[Social life at Rome in the Age of Cicero by W. Warde Fowler]@TWC D-Link bookSocial life at Rome in the Age of Cicero CHAPTER V 27/31
The happiness of the pair was suddenly destroyed, for Lucretius found himself named in the fatal lists.[246] He seems to have been in the country, not far from Rome, when he received a message from his wife, telling him of impending peril that he might have to face at any moment, and warning him strongly against a certain rash course--perhaps an attempt to escape to Sextus Pompeius in Sicily, a course which cost the lives of many deluded victims. She implored him to return to their own house in Rome, where she had devised a secure hiding-place for him.

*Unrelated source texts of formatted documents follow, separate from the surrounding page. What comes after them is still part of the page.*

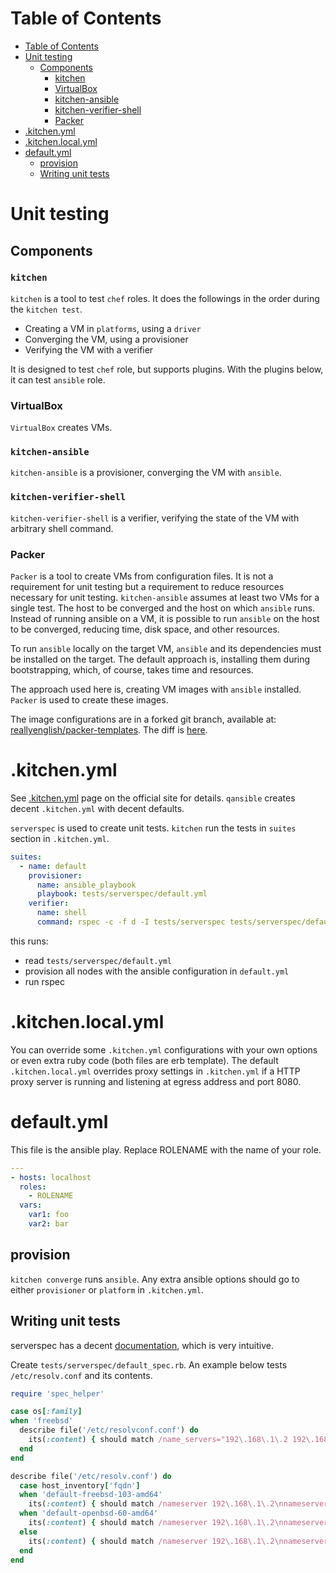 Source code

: Table of Contents
=================

  * [Table of Contents](#table-of-contents)
  * [Unit testing](#unit-testing)
    * [Components](#components)
      * [kitchen](#kitchen)
      * [VirtualBox](#virtualbox)
      * [kitchen-ansible](#kitchen-ansible)
      * [kitchen-verifier-shell](#kitchen-verifier-shell)
      * [Packer](#packer)
  * [.kitchen.yml](#kitchenyml)
  * [.kitchen.local.yml](#kitchenlocalyml)
  * [default.yml](#defaultyml)
    * [provision](#provision)
    * [Writing unit tests](#writing-unit-tests)

# Unit testing

## Components

### `kitchen`

`kitchen` is a tool to test `chef` roles. It does the followings in the order
during the `kitchen test`.

* Creating a VM in `platforms`, using a `driver`
* Converging the VM, using a provisioner
* Verifying the VM with a verifier

It is designed to test `chef` role, but supports plugins. With the plugins
below, it can test `ansible` role.

### VirtualBox

`VirtualBox` creates VMs.

### `kitchen-ansible`

`kitchen-ansible` is a provisioner, converging the VM with `ansible`.

### `kitchen-verifier-shell`

`kitchen-verifier-shell` is a verifier, verifying the state of the VM with
arbitrary shell command.

### Packer

`Packer` is a tool to create VMs from configuration files. It is not a
requirement for unit testing but a requirement to reduce resources necessary
for unit testing. `kitchen-ansible` assumes at least two VMs for a single test.
The host to be converged and the host on which `ansible` runs. Instead of
running ansible on a VM, it is possible to run `ansible` on the host to be
converged, reducing time, disk space, and other resources.

To run `ansible` locally on the target VM, `ansible` and its dependencies must
be installed on the target. The default approach is, installing them during
bootstrapping, which, of course, takes time and resources.

The approach used here is, creating VM images with `ansible` installed.
`Packer` is used to create these images.

The image configurations are in a forked git branch, available at:
[reallyenglish/packer-templates](https://github.com/reallyenglish/packer-templates/tree/reallyenglish-master).
The diff is
[here](https://github.com/reallyenglish/packer-templates/compare/master...reallyenglish:reallyenglish-master).

# .kitchen.yml

See [.kitchen.yml](https://docs.chef.io/config_yml_kitchen.html) page on the
official site for details. `qansible` creates decent `.kitchen.yml`
with decent defaults.

`serverspec` is used to create unit tests. `kitchen` run the tests in `suites`
section in `.kitchen.yml`.

```yaml
suites:
  - name: default
    provisioner:
      name: ansible_playbook
      playbook: tests/serverspec/default.yml
    verifier:
      name: shell
      command: rspec -c -f d -I tests/serverspec tests/serverspec/default_spec.rb
```

this runs:

* read `tests/serverspec/default.yml`
* provision all nodes with the ansible configuration in `default.yml`
* run rspec

# .kitchen.local.yml

You can override some `.kitchen.yml` configurations with your own options or
even extra ruby code (both files are erb template). The default
`.kitchen.local.yml` overrides proxy settings in `.kitchen.yml` if a HTTP proxy
server is running and listening at egress address and port 8080.

# default.yml

This file is the ansible play. Replace ROLENAME with the name of your role.

```yaml
---
- hosts: localhost
  roles:
    - ROLENAME
  vars:
    var1: foo
    var2: bar

```

## provision

`kitchen converge` runs `ansible`. Any extra ansible options should go to
either `provisioner` or `platform` in `.kitchen.yml`.


## Writing unit tests

serverspec has a decent
[documentation](http://serverspec.org/resource_types.html), which is very
intuitive.

Create `tests/serverspec/default_spec.rb`. An example below tests
`/etc/resolv.conf` and its contents.

```ruby
require 'spec_helper'

case os[:family]
when 'freebsd'
  describe file('/etc/resolvconf.conf') do
    its(:content) { should match /name_servers="192\.168\.1\.2 192\.168\.1\.3 192\.168\.1\.1"/ }
  end 
end

describe file('/etc/resolv.conf') do
  case host_inventory['fqdn']
  when 'default-freebsd-103-amd64'
    its(:content) { should match /nameserver 192\.168\.1\.2\nnameserver 192\.168\.1\.3\nnameserver 192\.168\.1\.1/ }
  when 'default-openbsd-60-amd64'
    its(:content) { should match /nameserver 192\.168\.1\.2\nnameserver 192\.168\.1\.1\nnameserver 192\.168\.1\.3/ }
  else
    its(:content) { should match /nameserver 192\.168\.1\.2\nnameserver 192\.168\.1\.3\nnameserver 192\.168\.1\.1/ }
  end 
end
```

She meant no doubt to die with him there if he were discovered. He obeyed his good genius and made for Rome, by night it would seem, with only two faithful slaves.
One of these fell lame and had to be left behind; and Lucretius, leaning on the arm of the other, approached the city gate.
Suddenly they became aware of a troop of soldiers issuing from it, and Lucretius took refuge in one of the many tombs that lined the great roads outside the walls.
They had not been long in this dismal hiding when they were surprised by a party of tomb-wreckers--ghouls who haunted these roads by night and lived by robbing tombs or travellers.